冰河之恋
■郑茂琦
插图:赵建华
祖国北疆的原始林区属于高寒地带,这里的冬季寒冷且漫长。我是在冬天乘车进山的,一路上看不到人烟,窗外尽是白雪皑皑的原野、一望无际的林海和连绵起伏的高山,还有不时蹦跳着越过路面的狍子、野鹿。快到连队的时候,我就远远地望见那条细白的冰河。那是官兵日夜守卫的界河,滔滔的河水这时早已安静下来,曲折蜿蜒地依偎在连队和哨所旁。连队的官兵就驻守在这大山深处。
在连队荣誉室,我终于见到了金子班长。当我走进荣誉室的时候,我就注意到那尊立在台柱上的半身人物铜像。金子一直面向那尊铜像笔直地站着,沉静地向我讲述起那个白桦林里的夜晚。他注视铜像的目光是热烈的,火焰一般灼人,而我也随着他的讲述一次次望向那尊铜像。
一
金子一直记得那个夜晚。在他的印象里,它就像一条在夜色中映着星光的界河,将他和他的过去隔开。
那时,金子还是一名上等兵。几场大雪袭来,大地就进入滴水成冰的寒冬,山山岭岭,一片银装素裹。因为前几天上哨的时候犯了错误,金子心里一直过意不去。所以这次跟着连长在风雪中巡逻,他特意穿上新棉鞋,在白桦林穿行时努力跟上连长的步伐。
那天的风势格外凶猛,漫山遍野回响着风雪摇撼森林“吱吱嘎嘎”的声音。连长一直走在前面蹚雪,金子则深一脚浅一脚地跟在后面。大家每走一步都很艰难,汗水湿透衣服,立即就结成冰,再继续往前走,身上就会发出玻璃碎裂般的响声;嘴里的一点儿热气刚刚哈出,就挂上眉毛和睫毛,凝成了霜……
穿越林海到达界河边的时候,风雪扫荡着暗夜中的冰河,天地间灰暗一片。金子心里有些害怕,恐惧渐渐像冰水一样流遍全身。他壮起胆子向连长提议返回,连长严肃地说:“就算巡逻计划可以改,但边境情况你能预想到吗?下雪天就能不巡逻吗?”一句话说得大家心服口服,金子也被连长训得低着头,脸上像起了火。

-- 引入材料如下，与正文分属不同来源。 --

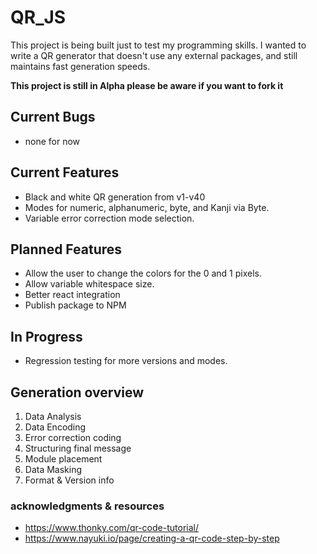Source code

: # QR_JS

This project is being built just to test my programming skills. I wanted to write a QR generator that doesn't use any external packages, and still maintains fast generation speeds.

**This project is still in Alpha please be aware if you want to fork it**

## Current Bugs
- none for now

## Current Features
- Black and white QR generation from v1-v40
- Modes for numeric, alphanumeric, byte, and Kanji via Byte.
- Variable error correction mode selection.

## Planned Features
- Allow the user to change the colors for the 0 and 1 pixels.
- Allow variable whitespace size.
- Better react integration
- Publish package to NPM

## In Progress
- Regression testing for more versions and modes.

## Generation overview
1. Data Analysis
2. Data Encoding
3. Error correction coding
4. Structuring final message
5. Module placement
7. Data Masking
8. Format & Version info

### acknowledgments & resources
- https://www.thonky.com/qr-code-tutorial/
- https://www.nayuki.io/page/creating-a-qr-code-step-by-step
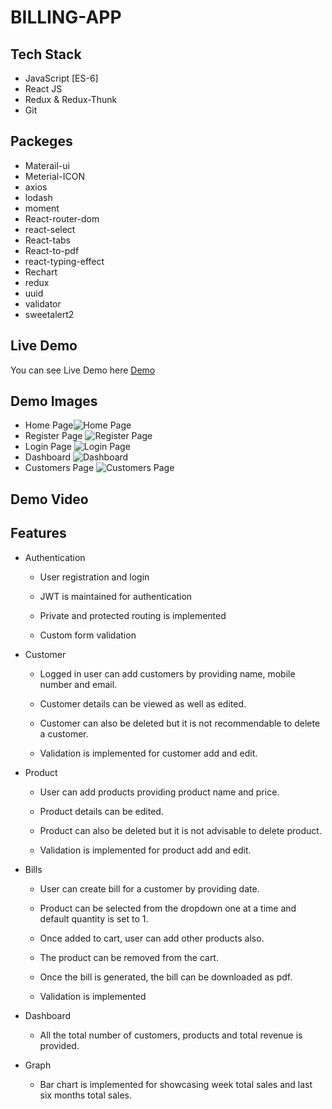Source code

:# BILLING-APP

## Tech Stack
- JavaScript [ES-6]
- React JS
- Redux & Redux-Thunk
- Git
## Packeges
- Materail-ui
- Meterial-ICON
- axios
- lodash
- moment
- React-router-dom
- react-select
- React-tabs
- React-to-pdf
- react-typing-effect
- Rechart
- redux
- uuid
- validator
- sweetalert2

## Live Demo
You can see Live Demo here [Demo](https://practical-curran-9b7164.netlify.app/)

## Demo Images
 - Home Page![Home Page](https://user-images.githubusercontent.com/75414967/142910921-2f723ff0-43c9-4220-8a8f-78755a468387.png)
 - Register Page ![Register Page](https://user-images.githubusercontent.com/75414967/142913126-c8b442fd-92ca-420e-a111-c00f97269e2a.png)
 - Login Page ![Login Page](https://user-images.githubusercontent.com/75414967/142913315-27c6cc07-7279-4838-9272-b5a01d5bfec2.png)
 - Dashboard ![Dashboard](https://user-images.githubusercontent.com/75414967/142913478-dd062b87-dc68-40ec-9275-0bab297af34d.png)
 - Customers Page ![Customers Page](https://user-images.githubusercontent.com/75414967/142913685-029008e4-cebf-4509-bf4c-60d71235dc26.png)

## Demo Video

## Features
- Authentication

     - User registration and login

     - JWT is maintained for authentication

     - Private and protected routing is implemented

     - Custom form validation

- Customer

     -  Logged in user can add customers by providing name, mobile number and email.

     -  Customer details can be viewed as well as edited.

     -  Customer can also be deleted but it is not recommendable to delete a customer.

     -  Validation is implemented for customer add and edit.

- Product

     -  User can add products providing product name and price.

     -  Product details can be edited.

     -  Product can also be deleted but it is not advisable to delete product.

     -  Validation is implemented for product add and edit.

- Bills

     -  User can create bill for a customer by providing date.

     -  Product can be selected from the dropdown one at a time and default quantity is set to 1.

     -  Once added to cart, user can add other products also.

     -  The product can be removed from the cart.

     -  Once the bill is generated, the bill can be downloaded as pdf.

     -  Validation is implemented

- Dashboard

     -  All the total number of customers, products and total revenue is provided.

- Graph

     -  Bar chart is implemented for showcasing week total sales and last six months total sales.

快要到达界河上的巡逻点时,在一处积雪发暗的冰面上,金子不小心一脚陷了进去。他后来才知道那就是“清沟”,因为冰面底下不断有暖泉往上冒,所以一直冻不结实。尽管连长眼疾手快把他拉了上来,但金子的棉衣早已湿透。迎着寒风一吹,就如同浑身上下披上一层冰甲,他的身体连同身体里的每一根骨头开始冷得瑟瑟发抖。
为了防止发生意外,所有人身上都系上了绳子。金子觉得,那根绳子代替语言成了连长与他交流和表达关切的工具。有那么几次,要是没有那根绳子,金子不知道自己是否能坚持走下来。
走完那条巡逻路时,当天返回营区已经不可能了。四周一片漆黑,谁也辨不清方向。连长带着他们钻进界河边的山林。这时雪停了,星星出来了。在星光映照的雪地上,连长生起一堆篝火,让金子赶快把湿透的衣服脱下来,没想到这时拉链已经冻住了,烘烤了好一阵,才慢慢解开。
寂静的桦树林里,只听火堆发出噼里啪啦的声响,散发的暖意让疲惫至极的官兵都打起盹来。金子更是困得眼睛都睁不开,一合上眼,身体就不自觉地往火堆上靠。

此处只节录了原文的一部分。